Mereka juga, yang dengan tegas menasihati dan mengoreksi penguasa, baik empat mata, maupun terang-terangan, saat para penguasa itu jatuh pada kezaliman dan kemungkaran.
Mereka, selain membela Islam dengan kitab-kitab yang mereka susun, juga terlibat dalam perang fi sabilillah, membela agama Allah.
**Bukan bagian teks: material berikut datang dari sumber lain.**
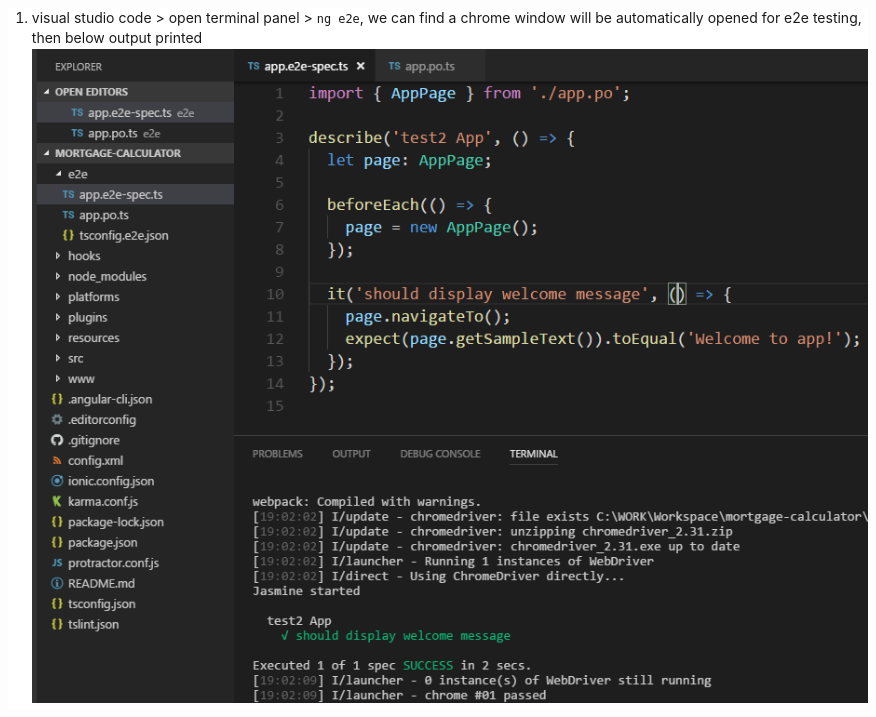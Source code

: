 1. visual studio code > open terminal panel > `ng e2e`, we can find a chrome window will be automatically opened for e2e testing, then below output printed
	![](/images/posts/20170826-angular2-unit-test-7.png)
Mereka mengumpulkan dua kemuliaan sekaligus, hitamnya tinta ulama, dan merahnya darah syuhada.
Itu juga yang dilakukan Al-Buthi dengan Fiqh Sirah-nya, yang menjelaskan syubhat kalangan orientalis dan pengikut mereka dari kalangan kaum muslimin, yang seakan membela dan memuji kehebatan, kecerdasan, kepiawaian dan kejeniusan Muhammad, tapi mereka lupa faktor utama keberhasilan dakwah Nabi, adalah karena beliau dibimbing oleh wahyu dari Allah ta’ala.
Mereka lupa, Muhammad itu adalah seorang Nabi dan Rasul, shallallahu ‘alaihi wa sallam, yang dibimbing oleh wahyu. Bukan sekadar tokoh agung dan pemimpin hebat. Mereka ingin menunjukkan, semua keberhasilan Muhammad itu karena kehebatannya sendiri, bukan karena pertolongan Allah ta’ala. Ujungnya, desakralisasi agama dan wahyu.
Demikianlah ulama, dari zaman ke zaman, mereka menjadi pembela Islam yang paling terdepan. Al-Qur’an tegak melalui mereka, dan mereka tegak berdiri di atas bimbingan Al-Qur’an. Melalui lisan mereka, Al-Kitab berbicara, dan kata-kata mereka dibimbing oleh Al-Kitab.